[Stored data entries]
##############################

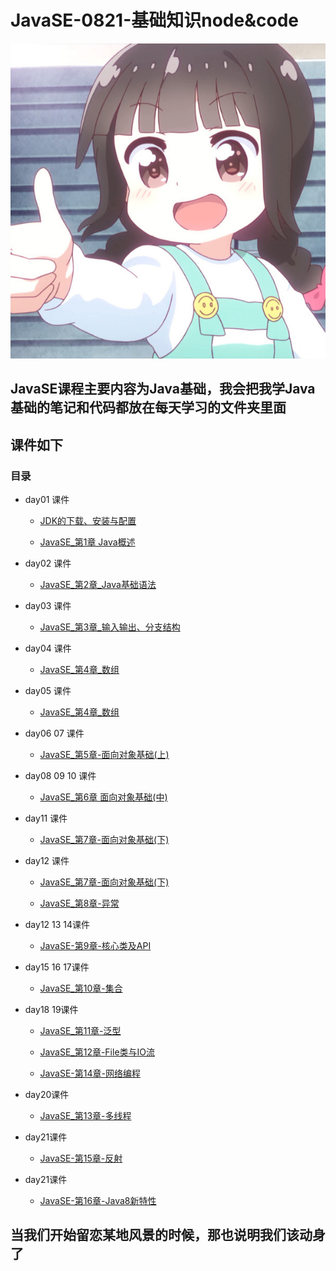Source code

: # JavaSE-0821-基础知识node&code
![first](src/ambition/imags/first.JPG)

## JavaSE课程主要内容为Java基础，我会把我学Java基础的笔记和代码都放在每天学习的文件夹里面
## 课件如下

### 目录
   * day01 课件
        * [JDK的下载、安装与配置](./day02/src/com/ambition/courseware/JDK的下载_安装与配置.pdf)
        
        * [JavaSE_第1章 Java概述](./day02/src/com/ambition/courseware/JavaSE_第1章_Java概述.pdf)
        
   * day02 课件
        * [JavaSE_第2章_Java基础语法](./day03/src/com/ambition/curseware/JavaSE_第2章_Java基础语法.pdf)
        
   * day03 课件
        * [JavaSE_第3章_输入输出、分支结构](./day03/src/com/ambition/curseware/JavaSE_day03_输入输出、分支结构.pdf)
        
   * day04 课件
        * [JavaSE_第4章_数组](./day04/src/com/ambition/curseware/JavaSE_第四章_数组.pdf)  
        
   * day05 课件
        * [JavaSE_第4章_数组](./day05/src/com/ambition/curseware/JavaSE_第四章_数组.pdf) 
         
   * day06 07 课件  
        * [JavaSE_第5章-面向对象基础(上)](./day06/src/com/ambition/curseware/JavaSE_第5章-面向对象基础(上).pdf)
        
   * day08 09 10 课件  
        * [JavaSE_第6章 面向对象基础(中)](./day07/src/com/ambition/curseware/JavaSE_第6章%20面向对象基础(中).pdf)
        
   * day11 课件  
        * [JavaSE_第7章-面向对象基础(下)](./day08/src/com/ambition/curseware/JavaSE_第7章-面向对象基础(下).pdf)
        
   * day12 课件  
        * [JavaSE_第7章-面向对象基础(下)](./day08/src/com/ambition/curseware/JavaSE_第7章-面向对象基础(下).pdf)
        
        * [JavaSE_第8章-异常](./day12/src/com/ambition/curseware/JavaSE_第8章-异常.pdf)
   * day12 13 14课件  
        * [JavaSE-第9章-核心类及API](./day13/src/com/ambition/curseware/JavaSE-第9章-核心类及API.pdf)
        
   * day15 16 17课件  
        * [JavaSE_第10章-集合](./day15/src/curseware/JavaSE_第10章-集合.pdf)
        
   * day18 19课件  
        * [JavaSE_第11章-泛型](./day18/src/curseware/JavaSE_第11章-泛型.pdf)
        
        * [JavaSE_第12章-File类与IO流](./day18/src/curseware/JavaSE_第12章-File类与IO流.pdf)
        
        * [JavaSE-第14章-网络编程](./day19/src/cursware/JavaSE-第14章-网络编程.pdf)
        
   * day20课件
        * [JavaSE_第13章-多线程](./day20/src/cursware/JavaSE_第13章-多线程.pdf)     
        
   * day21课件
        * [JavaSE-第15章-反射](./day21/src/cursware/JavaSE-第15章-反射（Reflect）.pdf)     
        
   * day21课件
        * [JavaSE-第16章-Java8新特性](./day22/src/cursware/JavaSE-第16章-Java8新特性.pdf)     
        
## 当我们开始留恋某地风景的时候，那也说明我们该动身了
        

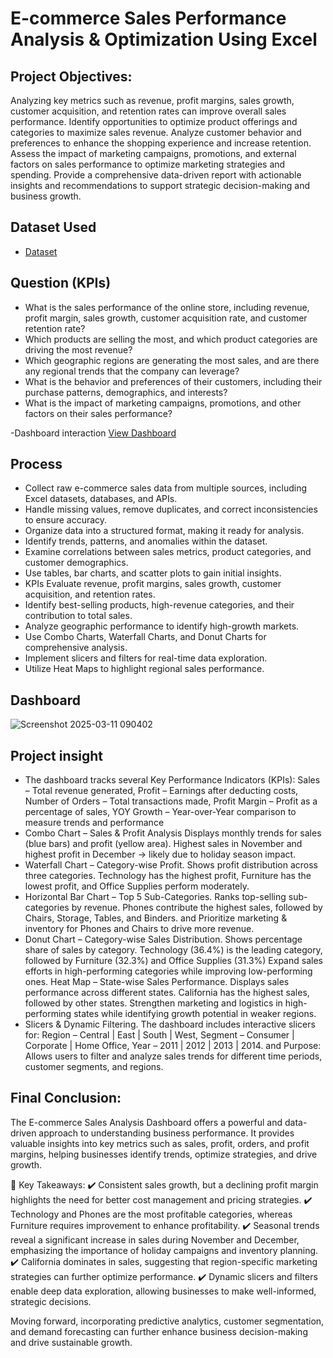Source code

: # E-commerce Sales Performance Analysis & Optimization Using Excel

## Project Objectives:
Analyzing key metrics such as revenue, profit margins, sales growth, customer acquisition, and retention rates can improve overall sales performance.
Identify opportunities to optimize product offerings and categories to maximize sales revenue.
Analyze customer behavior and preferences to enhance the shopping experience and increase retention.
Assess the impact of marketing campaigns, promotions, and external factors on sales performance to optimize marketing strategies and spending.
Provide a comprehensive data-driven report with actionable insights and recommendations to support strategic decision-making and business growth.

## Dataset Used
- <a href="https://github.com/KirankumarB17/-Ecommerce-Sales-Analysis-/blob/main/Ecommerce%20Sales%20Analysis.xlsx">Dataset</a>

## Question (KPIs)
- What is the sales performance of the online store, including revenue, profit margin, sales growth, customer acquisition rate, and customer retention rate?
- Which products are selling the most, and which product categories are driving the most revenue?
- Which geographic regions are generating the most sales, and are there any regional trends that the company can leverage?
- What is the behavior and preferences of their customers, including their purchase patterns, demographics, and interests?
- What is the impact of marketing campaigns, promotions, and other factors on their sales performance?
  
-Dashboard interaction <a href="https://github.com/KirankumarB17/-Ecommerce-Sales-Analysis-/blob/main/Screenshot%202025-03-11%20090402.png">View Dashboard<a/>

## Process
- Collect raw e-commerce sales data from multiple sources, including Excel datasets, databases, and APIs.
- Handle missing values, remove duplicates, and correct inconsistencies to ensure accuracy.
- Organize data into a structured format, making it ready for analysis.
- Identify trends, patterns, and anomalies within the dataset.
- Examine correlations between sales metrics, product categories, and customer demographics.
- Use tables, bar charts, and scatter plots to gain initial insights.
- KPIs Evaluate revenue, profit margins, sales growth, customer acquisition, and retention rates.
- Identify best-selling products, high-revenue categories, and their contribution to total sales.
- Analyze geographic performance to identify high-growth markets.
- Use Combo Charts, Waterfall Charts, and Donut Charts for comprehensive analysis.
- Implement slicers and filters for real-time data exploration.
- Utilize Heat Maps to highlight regional sales performance.

## Dashboard  
![Screenshot 2025-03-11 090402](https://github.com/user-attachments/assets/975740bb-8a19-4a44-b059-03f02214320b)

## Project insight
- The dashboard tracks several Key Performance Indicators (KPIs): Sales – Total revenue generated, Profit – Earnings after deducting costs, Number of Orders – Total transactions made, Profit Margin – Profit as a percentage of sales, YOY Growth – Year-over-Year comparison to measure trends and performance
- Combo Chart – Sales & Profit Analysis
 Displays monthly trends for sales (blue bars) and profit (yellow area).
Highest sales in November and highest profit in December → likely due to holiday season impact.
- Waterfall Chart – Category-wise Profit. Shows profit distribution across three categories.
 Technology has the highest profit, Furniture has the lowest profit, and Office Supplies perform moderately.
- Horizontal Bar Chart – Top 5 Sub-Categories. Ranks top-selling sub-categories by revenue.
 Phones contribute the highest sales, followed by Chairs, Storage, Tables, and Binders. and Prioritize marketing & inventory for Phones and Chairs to drive more revenue.
- Donut Chart – Category-wise Sales Distribution. Shows percentage share of sales by category.
Technology (36.4%) is the leading category, followed by Furniture (32.3%) and Office Supplies (31.3%) Expand sales efforts in high-performing categories while improving low-performing ones.
Heat Map – State-wise Sales Performance. Displays sales performance across different states. California has the highest sales, followed by other states. Strengthen marketing and logistics in high-performing states while identifying growth potential in weaker regions.
- Slicers & Dynamic Filtering. The dashboard includes interactive slicers for: Region – Central | East | South | West, Segment – Consumer | Corporate | Home Office, Year – 2011 | 2012 | 2013 | 2014. and Purpose: Allows users to filter and analyze sales trends for different time periods, customer segments, and regions.

## Final Conclusion:
The E-commerce Sales Analysis Dashboard offers a powerful and data-driven approach to understanding business performance. It provides valuable insights into key metrics such as sales, profit, orders, and profit margins, helping businesses identify trends, optimize strategies, and drive growth.

🔹 Key Takeaways:
✔️ Consistent sales growth, but a declining profit margin highlights the need for better cost management and pricing strategies.
✔️ Technology and Phones are the most profitable categories, whereas Furniture requires improvement to enhance profitability.
✔️ Seasonal trends reveal a significant increase in sales during November and December, emphasizing the importance of holiday campaigns and inventory planning.
✔️ California dominates in sales, suggesting that region-specific marketing strategies can further optimize performance.
✔️ Dynamic slicers and filters enable deep data exploration, allowing businesses to make well-informed, strategic decisions.

 Moving forward, incorporating predictive analytics, customer segmentation, and demand forecasting can further enhance business decision-making and drive sustainable growth.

##############################

Among the entries, copy every line containing the word "patterns".

- What is the behavior and preferences of their customers, including their purchase patterns, demographics, and interests?
- Identify trends, patterns, and anomalies within the dataset.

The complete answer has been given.